Arquétipos, 
                  Funções e o Conceito de Self 
                Os arquétipos são os componentes do inconsciente 
                  coletivo e os complexos são os componentes do inconsciente 
                  pessoal”. Trata-se de uma maneira didática de expressar 
                  a situação pois, na verdade, o correto seria afirmar 
                  que “O arquétipo é o elemento coletivo do 
                  inconsciente e o complexo, seu elemento pessoal”. Ambos 
                  os gêneros de realidade psíquica formam uma unidade 
                  composta, visto que o arquétipo é o núcleo 
                  do complexo psicológico, que é constituído 
                  de elementos de tonalidades afetivas diversas que correspondem 
                  a variações em torno da experiência base 
                  determinada pelo arquétipo.  
                 
                  
                     “O arquétipo em si não é um 
                      fator explícito mas uma disposição 
                      interior que começa a agir a partir de um determinado 
                      momento da evolução do pensamento humano, 
                      organizando o material inconsciente em figuras bem determinadas 
                      (...) Já me perguntaram muitas vezes donde procede 
                      o arquétipo. É um dado adquirido ou não? 
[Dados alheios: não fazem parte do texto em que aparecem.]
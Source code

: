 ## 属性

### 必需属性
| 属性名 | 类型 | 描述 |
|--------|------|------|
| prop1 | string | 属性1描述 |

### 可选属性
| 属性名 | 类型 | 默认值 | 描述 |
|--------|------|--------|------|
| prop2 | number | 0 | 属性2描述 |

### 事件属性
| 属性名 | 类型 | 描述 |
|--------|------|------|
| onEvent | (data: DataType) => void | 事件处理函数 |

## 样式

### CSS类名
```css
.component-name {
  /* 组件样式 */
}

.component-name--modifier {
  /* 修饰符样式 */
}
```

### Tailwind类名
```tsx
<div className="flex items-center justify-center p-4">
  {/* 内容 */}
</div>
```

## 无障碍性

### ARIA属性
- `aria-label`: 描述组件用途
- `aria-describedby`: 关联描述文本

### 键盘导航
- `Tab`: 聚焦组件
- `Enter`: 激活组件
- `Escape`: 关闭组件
                      É-nos impossível responder diretamente a esta 
                      pergunta. Como diz a própria definição, 
                      os arquétipos são fatores e temas que agruparam 
                      os elementos psíquicos em determinadas imagens (que 
                      denominamos arquetípicas), mas de um modo que só 
                      pode ser conhecido pelos seus efeitos. Os arquétipos 
                      são anteriores à consciência e provavelmente, 
                      são eles que formam as dominantes estruturais da 
                      psique em geral, assemelhando-se ao sistema axial dos cristais 
                      que existe em potência na água-mãe mas 
                      não é diretamente perceptível pela 
                      observação. Como condições ‘a 
                      priori’, os arquétipos representam o caso psíquico 
                      especial do “pattern of behavior” [esquema de 
                      comportamento], familiar aos biólogos e que confere 
                      a cada ser vivente a sua natureza específica. Assim 
                      como as manifestações deste plano biológico 
                      fundamental podem variar no decurso da evolução, 
                      o mesmo ocorre com as manifestações dos arquétipos. 
                      Do ponto de vista empírico, contudo, o arquétipo 
                      jamais se forma no interior da vida orgânica em geral. 
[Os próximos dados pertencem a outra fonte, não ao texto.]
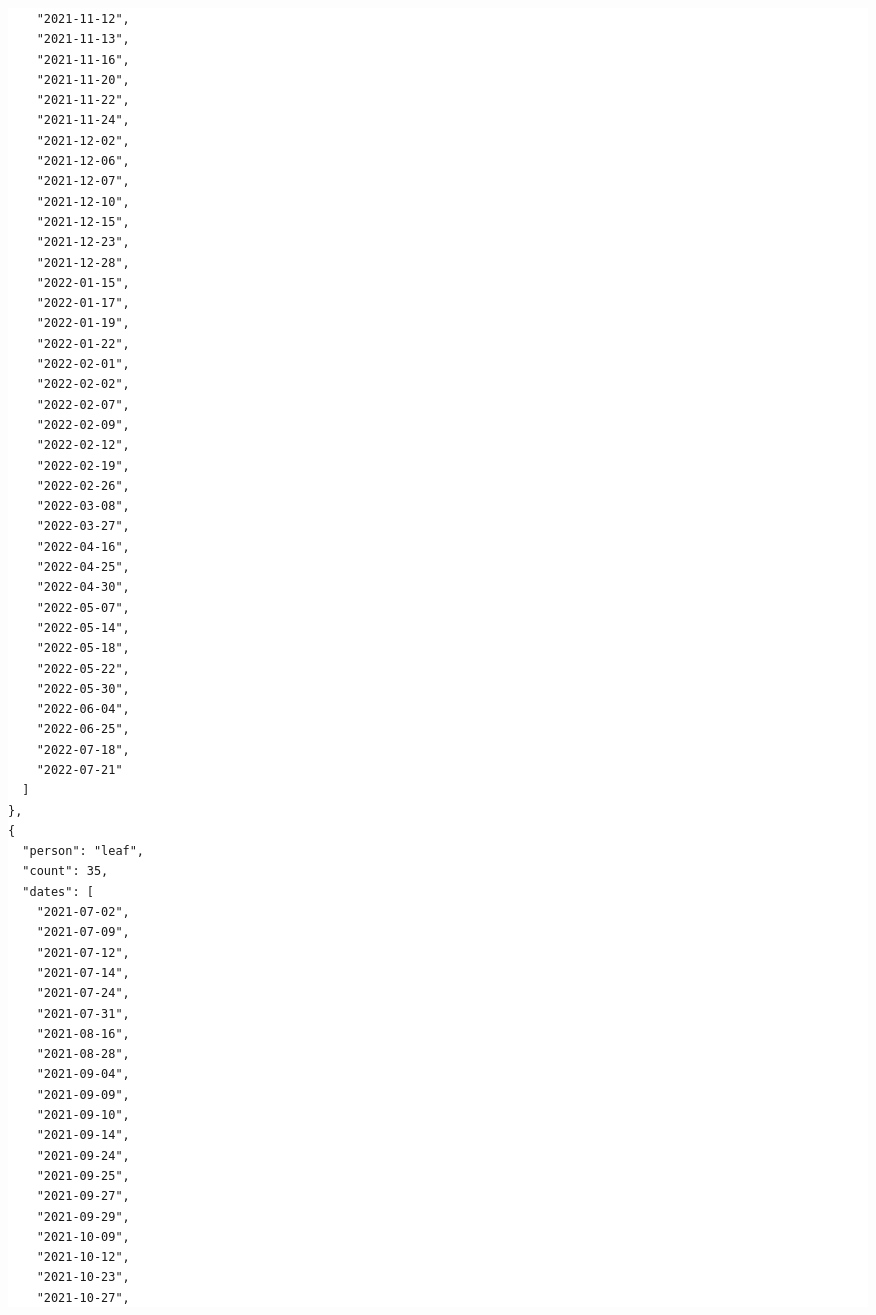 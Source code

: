         "2021-11-12",
        "2021-11-13",
        "2021-11-16",
        "2021-11-20",
        "2021-11-22",
        "2021-11-24",
        "2021-12-02",
        "2021-12-06",
        "2021-12-07",
        "2021-12-10",
        "2021-12-15",
        "2021-12-23",
        "2021-12-28",
        "2022-01-15",
        "2022-01-17",
        "2022-01-19",
        "2022-01-22",
        "2022-02-01",
        "2022-02-02",
        "2022-02-07",
        "2022-02-09",
        "2022-02-12",
        "2022-02-19",
        "2022-02-26",
        "2022-03-08",
        "2022-03-27",
        "2022-04-16",
        "2022-04-25",
        "2022-04-30",
        "2022-05-07",
        "2022-05-14",
        "2022-05-18",
        "2022-05-22",
        "2022-05-30",
        "2022-06-04",
        "2022-06-25",
        "2022-07-18",
        "2022-07-21"
      ]
    },
    {
      "person": "leaf",
      "count": 35,
      "dates": [
        "2021-07-02",
        "2021-07-09",
        "2021-07-12",
        "2021-07-14",
        "2021-07-24",
        "2021-07-31",
        "2021-08-16",
        "2021-08-28",
        "2021-09-04",
        "2021-09-09",
        "2021-09-10",
        "2021-09-14",
        "2021-09-24",
        "2021-09-25",
        "2021-09-27",
        "2021-09-29",
        "2021-10-09",
        "2021-10-12",
        "2021-10-23",
        "2021-10-27",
                      Ele aparece ao mesmo tempo que a vida.” (JUNG, 1980; 
                      222 e p.148, nota 2) 
                   
                 
                Daqui se depreende a atribuição de um caráter 
                  não apenas físico-químico, biológico 
                  ou psicológico mas ontológico ao arquétipo. 
                  Detenhamo-nos porém nos limites de nosso interesse, qual 
                  seja, a manifestação arquetípica como fenômeno 
                  psíquico. A partir da exposição acima podemos 
                  adiantar que os arquétipos são responsáveis 
                  por “comportamentos gerais”, específicos 
                  da espécie humana visando uma finalidade. Porém 
                  sua expressão é pessoal pois são preenchidos, 
                  enquanto “forma geral” ( ‘pattern of behavior’ 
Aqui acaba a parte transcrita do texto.